How St. Francis divides his time
In recent semesters I've been ending my undergraduate introductory theology courses with a section in which students think about the center and scope of Christian spirituality and ethics by meeting a few saints: Augustine, Francis of Assisi and Dorothy Day. My thought is that, rather than doing a hurried section on moral theology in the abstract, to rather invite students to think theologically about spirituality and ethics in relation to several folks whose lives have been radically transformed by Jesus Christ.
The way we meet St. Francis is by studying some significant chunks of St. Bonaventure's major Life of St. Francis. One is thus granted two things indivisibly: an acquaintance with the alacrity, joy, and suffering love of St. Francis himself, as well as a dose of St. Bonaventure's own Christ-centered (and distinctively Franciscan) spiritual theology and ethics.
I always find myself inspired by how Bonaventure describes the way Francis divides his time.
Bonaventure writes:
The angelic man Francis
had made it his habit
never to relax in his pursuit of the good.
Rather, like the heavenly spirits on Jacob's ladder
he either ascended to God
or descended to his neighbor.
For he had wisely learned
so to divide the time given to him for merit
that he expended part of it in working for his neighbor's benefit
and devoted the other part
to the peaceful ecstasy of contemplation.
Therefore when in his compassion he had worked
for the salvation of others,
he would then leave behind the restlessness of the crowds
and seek out hidden places
of quiet and solitude,
where he could spend his time more freely
with the Lord
and cleanse himself of any dust
that might have adhered to him
from his involvement with men.*
Francis divides his time between work for the benefit of others and the devout ecstasy of contemplation. Both of these are a single "pursuit of the good." "The Good", in Bonaventure's theology, is a quite-high name of God. Bonaventure uses the biblical figure of Jacob's ladder (cf. the last verse of John 1) to capture the positive feedback loop between love of God and love of neighbor. Francis spiritually ascends the Christ-ladder, raising up his soul to God in contemplation; otherwise he descends in compassing for others. In both ways, he pursues the Good; in both ways he imitates Jesus Christ himself.
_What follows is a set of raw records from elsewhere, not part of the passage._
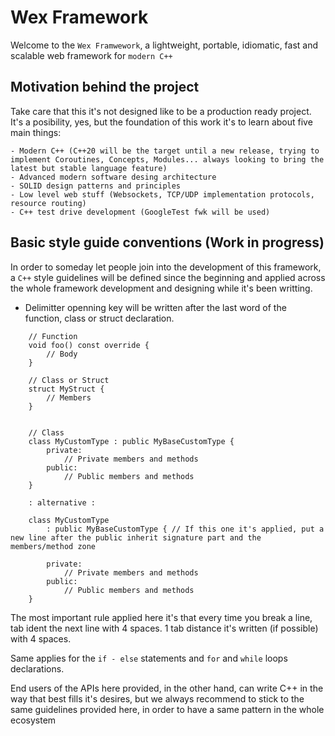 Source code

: # Wex Framework

Welcome to the `Wex Framwework`, a lightweight, portable, idiomatic, fast and scalable web framework for `modern C++` 

## Motivation behind the project

Take care that this it's not designed like to be a production ready project. It's a posibility, yes, but the foundation of this work it's to learn about five main things:

    - Modern C++ (C++20 will be the target until a new release, trying to implement Coroutines, Concepts, Modules... always looking to bring the latest but stable language feature)
    - Advanced modern software desing architecture
    - SOLID design patterns and principles
    - Low level web stuff (Websockets, TCP/UDP implementation protocols, resource routing)
    - C++ test drive development (GoogleTest fwk will be used)


## Basic style guide conventions (Work in progress)

In order to someday let people join into the development of this framework, a `C++` style guidelines will be defined since the beginning and applied across the whole framework development and designing while it's been writting.

 - Delimitter openning key will be written after the last word of the function, class or struct declaration. 
```
    // Function
    void foo() const override {
        // Body
    }

    // Class or Struct
    struct MyStruct {
        // Members
    }


    // Class
    class MyCustomType : public MyBaseCustomType {
        private:
            // Private members and methods
        public:
            // Public members and methods
    } 

    : alternative : 

    class MyCustomType
        : public MyBaseCustomType { // If this one it's applied, put a new line after the public inherit signature part and the members/method zone

        private:
            // Private members and methods
        public:
            // Public members and methods
    }
```

The most important rule applied here it's that every time you break a line, tab ident the next line with 4 spaces.
1 tab distance it's written (if possible) with 4 spaces.

Same applies for the `if - else` statements and `for` and `while` loops declarations.

End users of the APIs here provided, in the other hand, can write C++ in the way that best fills it's desires, but we always recommend to stick to the same guidelines provided here, in order to have a same pattern in the whole ecosystem

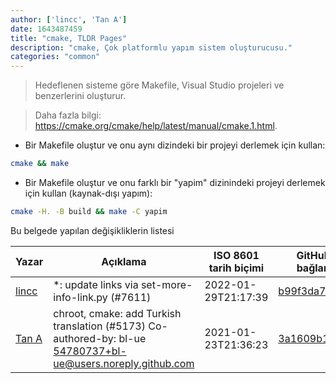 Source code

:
 ```yaml
---
author: ['lincc', 'Tan A']
date: 1643487459
title: "cmake, TLDR Pages"
description: "cmake, Çok platformlu yapım sistem oluşturucusu."
categories: "common"
---
```

> Hedeflenen sisteme göre Makefile, Visual Studio projeleri ve benzerlerini oluşturur.

> Daha fazla bilgi: <https://cmake.org/cmake/help/latest/manual/cmake.1.html>.

- Bir Makefile oluştur ve onu aynı dizindeki bir projeyi derlemek için kullan:

```bash
cmake && make
```

- Bir Makefile oluştur ve onu farklı bir "yapim" dizinindeki projeyi derlemek için kullan (kaynak-dışı yapım):

```bash
cmake -H. -B build && make -C yapim
```
Bu belgede yapılan değişikliklerin listesi


Yazar | Açıklama | ISO 8601 tarih biçimi | GitHuba bağlantı
------|-----|-----|-----
[lincc](mailto:46962923+blueskyson@users.noreply.github.com) | *: update links via set-more-info-link.py (#7611) | 2022-01-29T21:17:39 | [b99f3da787c6](https://github.com/tldr-pages/tldr/commit/b99f3da787c6f43a545b9cb5ebd8265b1367fbc4)
[Tan A](mailto:40173707+Yutyo@users.noreply.github.com) | chroot, cmake: add Turkish translation (#5173) Co-authored-by: bl-ue <54780737+bl-ue@users.noreply.github.com> | 2021-01-23T21:36:23 | [3a1609b196d6](https://github.com/tldr-pages/tldr/commit/3a1609b196d6a04109750f124e1fa1ff4f0560e1)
Reading these words, this year in particular, they flew into my consciousness making a sort of intervention. I'd been focusing on academic work in such a way that it took up my mental attention even when I wasn't doing it. That meant I wasn't truly enjoying, in a leisure-soaked, truly en-joy-ing way, either my family life or prayer or, truth be told, my studies and teaching. I was reminded that our word school comes from the Latin word associated with "leisure." Thinking in a contracted and driven way about work, the work was being done in a spirit of scarcity and necessity, rather than in a space of freedom and gratitude.
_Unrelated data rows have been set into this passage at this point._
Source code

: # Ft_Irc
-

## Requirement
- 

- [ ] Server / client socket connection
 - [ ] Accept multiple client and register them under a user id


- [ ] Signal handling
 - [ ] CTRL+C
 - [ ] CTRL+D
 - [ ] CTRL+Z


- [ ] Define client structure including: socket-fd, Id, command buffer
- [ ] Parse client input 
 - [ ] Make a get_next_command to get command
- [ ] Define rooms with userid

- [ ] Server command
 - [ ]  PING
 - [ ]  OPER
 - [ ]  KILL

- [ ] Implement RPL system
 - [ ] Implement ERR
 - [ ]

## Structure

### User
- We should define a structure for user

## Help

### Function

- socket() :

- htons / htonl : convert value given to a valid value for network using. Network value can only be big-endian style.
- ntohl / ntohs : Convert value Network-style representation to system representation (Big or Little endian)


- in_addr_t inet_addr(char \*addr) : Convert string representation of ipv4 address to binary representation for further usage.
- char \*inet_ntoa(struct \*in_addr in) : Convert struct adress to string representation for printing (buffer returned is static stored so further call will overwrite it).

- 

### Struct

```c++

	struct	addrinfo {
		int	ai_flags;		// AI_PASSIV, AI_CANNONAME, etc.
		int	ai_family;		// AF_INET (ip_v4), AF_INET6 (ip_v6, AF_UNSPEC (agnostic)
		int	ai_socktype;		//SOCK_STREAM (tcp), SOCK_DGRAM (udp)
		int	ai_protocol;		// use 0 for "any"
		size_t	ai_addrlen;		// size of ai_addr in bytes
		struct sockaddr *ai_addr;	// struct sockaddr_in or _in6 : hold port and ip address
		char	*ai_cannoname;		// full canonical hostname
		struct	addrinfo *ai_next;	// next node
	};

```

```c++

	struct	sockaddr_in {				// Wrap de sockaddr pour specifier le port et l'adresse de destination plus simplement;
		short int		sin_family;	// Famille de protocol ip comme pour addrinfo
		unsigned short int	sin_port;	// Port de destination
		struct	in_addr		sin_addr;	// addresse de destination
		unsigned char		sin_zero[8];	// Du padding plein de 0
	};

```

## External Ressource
I know I'm not the only one who's been there, whatever one's line of work may be.
Realizing the spirit in which I was operating led me to write one of those five minute reprioritizations of life in the five minutes before class one morning. The most important aspect of it is my commitment to ground my soul in the leisure of contemplation of God and enjoyment of my wife and kids, and to pursue work from that posture of divine groundedness, gratitude and joy.
The high level theological provocateurs, Paul J. Griffiths and David Bentley Hart, recently fired back and forth over just this issue. (Read the exchange here and here.) Griffiths, elegantly astringent as ever, argues against leisure on behalf of ora et labora, prayer and work; Hart comes to leisure's defense, pleading the wine-bibbing, work-light ethos of the New Testament Christians. In addition to all the other considerable merits of these authors and this exchange, those among my readers who serve as United Methodist pastors (or pastors in any tradition) might find much to ponder in relation to the way pastoral ministry is thought about, framed and pursued. That's to say, insofar as Hart's right about the New Testament, the health of certain aspects of Wesley's own ethos and example (which still lives in Methodists, you might have noticed) is called into question.
As Teresa of Avila teaches, one may have both Mary and Martha — the archetypal contemplative life and the archetypal active life — present and integrated in oneself. One's life is then a gift floating, free and blessed, on the sea of the divine eternity.
* Bonaventure: The Classics of Western Spirituality (Mahwah: Paulist Press, 1978), 303.